In 1996, several plaintiffs involved in the present appeal sued the Forest Service, arguing that its interpretation of the PETS-monitoring language was incorrect. On appeal, we concluded that the plain language of the VMEISs’ provision required the Forest Service to perform population inventories in project areas where such inventories were not “available.” Id.

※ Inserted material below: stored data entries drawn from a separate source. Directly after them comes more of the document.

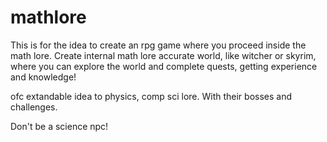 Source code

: # mathlore

This is for the idea to create an rpg game where you proceed inside the math lore.
Create internal math lore accurate world, like witcher or skyrim, where you can explore the world and complete quests, getting experience and knowledge!

ofc extandable idea to physics, comp sci lore. With their bosses and challenges.

Don't be a science npc!
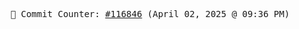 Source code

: <p align="center">
    <samp>
        📮 Commit Counter: <a href="https://github.com/Javascript-void0/Javascript-void0/commits/main">#116846</a> (April 02, 2025 @ 09:36 PM)
    </samp>
</p> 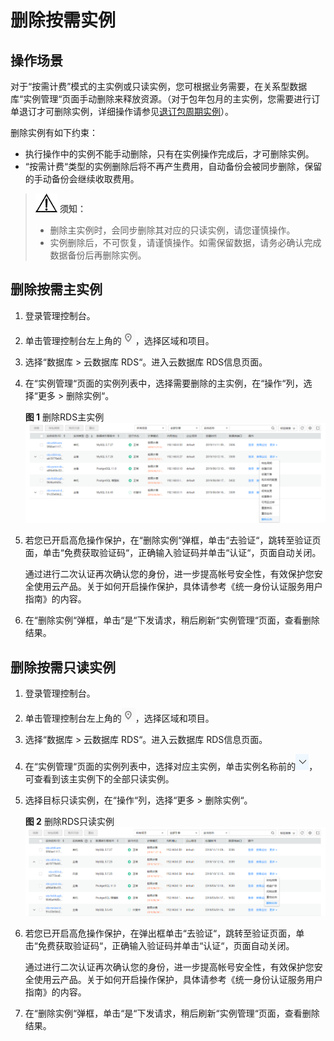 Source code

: # 删除按需实例<a name="zh-cn_topic_sqlserver_0029128192"></a>

## 操作场景<a name="zh-cn_topic_0029128192_section50920834194327"></a>

对于“按需计费”模式的主实例或只读实例，您可根据业务需要，在关系型数据库“实例管理“页面手动删除来释放资源。（对于包年包月的主实例，您需要进行订单退订才可删除实例，详细操作请参见[退订包周期实例](退订包周期实例.md)）。

删除实例有如下约束：

-   执行操作中的实例不能手动删除，只有在实例操作完成后，才可删除实例。
-   “按需计费“类型的实例删除后将不再产生费用，自动备份会被同步删除，保留的手动备份会继续收取费用。

>![](public_sys-resources/icon-notice.gif) **须知：**   
>-   删除主实例时，会同步删除其对应的只读实例，请您谨慎操作。  
>-   实例删除后，不可恢复，请谨慎操作。如需保留数据，请务必确认完成数据备份后再删除实例。  

## 删除按需主实例<a name="zh-cn_topic_0029128192_section1011433142919"></a>

1.  登录管理控制台。
2.  单击管理控制台左上角的![](figures/Region灰色图标.png)，选择区域和项目。
3.  选择“数据库  \>  云数据库 RDS“。进入云数据库 RDS信息页面。
4.  在“实例管理“页面的实例列表中，选择需要删除的主实例，在“操作“列，选择“更多  \>  删除实例“。

    **图 1**  删除RDS主实例<a name="zh-cn_topic_0029128192_fig115961458507"></a>  
    ![](figures/删除RDS主实例.png "删除RDS主实例")

5.  若您已开启高危操作保护，在“删除实例“弹框，单击“去验证“，跳转至验证页面，单击“免费获取验证码“，正确输入验证码并单击“认证“，页面自动关闭。

    通过进行二次认证再次确认您的身份，进一步提高帐号安全性，有效保护您安全使用云产品。关于如何开启操作保护，具体请参考《统一身份认证服务用户指南》的内容。

6.  在“删除实例“弹框，单击“是“下发请求，稍后刷新“实例管理“页面，查看删除结果。

## 删除按需只读实例<a name="zh-cn_topic_0029128192_section486010764714"></a>

1.  登录管理控制台。
2.  单击管理控制台左上角的![](figures/Region灰色图标.png)，选择区域和项目。
3.  选择“数据库  \>  云数据库 RDS“。进入云数据库 RDS信息页面。
4.  在“实例管理“页面的实例列表中，选择对应主实例，单击实例名称前的![](figures/jiantou.png)，可查看到该主实例下的全部只读实例。
5.  选择目标只读实例，在“操作“列，选择“更多  \>  删除实例“。

    **图 2**  删除RDS只读实例<a name="zh-cn_topic_0029128192_fig844317561442"></a>  
    ![](figures/删除RDS只读实例.png "删除RDS只读实例")

6.  若您已开启高危操作保护，在弹出框单击“去验证“，跳转至验证页面，单击“免费获取验证码“，正确输入验证码并单击“认证“，页面自动关闭。

    通过进行二次认证再次确认您的身份，进一步提高帐号安全性，有效保护您安全使用云产品。关于如何开启操作保护，具体请参考《统一身份认证服务用户指南》的内容。

7.  在“删除实例“弹框，单击“是“下发请求，稍后刷新“实例管理“页面，查看删除结果。

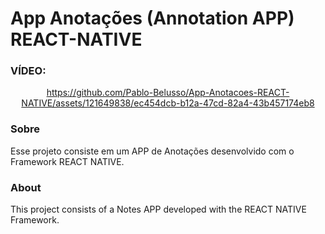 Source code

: # App Anotações (Annotation APP) REACT-NATIVE

### VÍDEO:

<div align="center">

https://github.com/Pablo-Belusso/App-Anotacoes-REACT-NATIVE/assets/121649838/ec454dcb-b12a-47cd-82a4-43b457174eb8

</div>

### Sobre

Esse projeto consiste em um APP de Anotações desenvolvido com o Framework REACT NATIVE.

### About

This project consists of a Notes APP developed with the REACT NATIVE Framework.
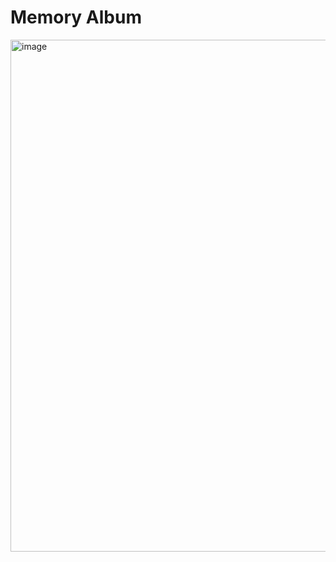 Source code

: # Memory Album

<img width="1491" height="819" alt="image" src="https://github.com/user-attachments/assets/7996ff9f-ffdb-40c5-86fa-4e3957cd3db0" />
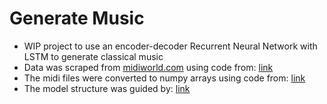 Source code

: # Generate Music

- WIP project to use an encoder-decoder Recurrent Neural Network with LSTM to generate classical music
- Data was scraped from [midiworld.com](midiworld.com) using code from: [link](https://stackoverflow.com/questions/52124737/why-cant-i-download-a-midi-file-with-python-requests)
- The midi files were converted to numpy arrays using code from: [link](https://medium.com/analytics-vidhya/convert-midi-file-to-numpy-array-in-python-7d00531890c)
- The model structure was guided by: [link](https://github.com/bentrevett/pytorch-seq2seq/blob/master/1%20-%20Sequence%20to%20Sequence%20Learning%20with%20Neural%20Networks.ipynb)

Not long after Martin, the Forest Service amended the forest plans of three national forests to adopt revised PETS-monitoring provisions. This new language provided that, in certain circumstances, the Forest Service need not perform inventories but could instead assume the presence of PETS if suitable habitats were present. 4 The Forest Service has since replaced these amendments and adopted new language. 5

*1169 In response to the amendments (and before the adoption of the new language), several environmental groups sued the Forest Service on July 26, 2001. Chattooga Conservancy v. Jacobs, 373 F.Supp.2d 1353 (N.D.Ga.2005). The basic theory of Chattooga Conservancy was that these amendments were a thinly veiled attempt to avoid the requirements of Martin. Specifically, the complaint alleged that the forest plan amendments and revisions violated the governing regional VMEISs. In addition, the complaint alleged that the Forest Service violated NEPA in several ways, including by failure to prepare supplements to the regional VMEISs before making the plan amendments and revisions.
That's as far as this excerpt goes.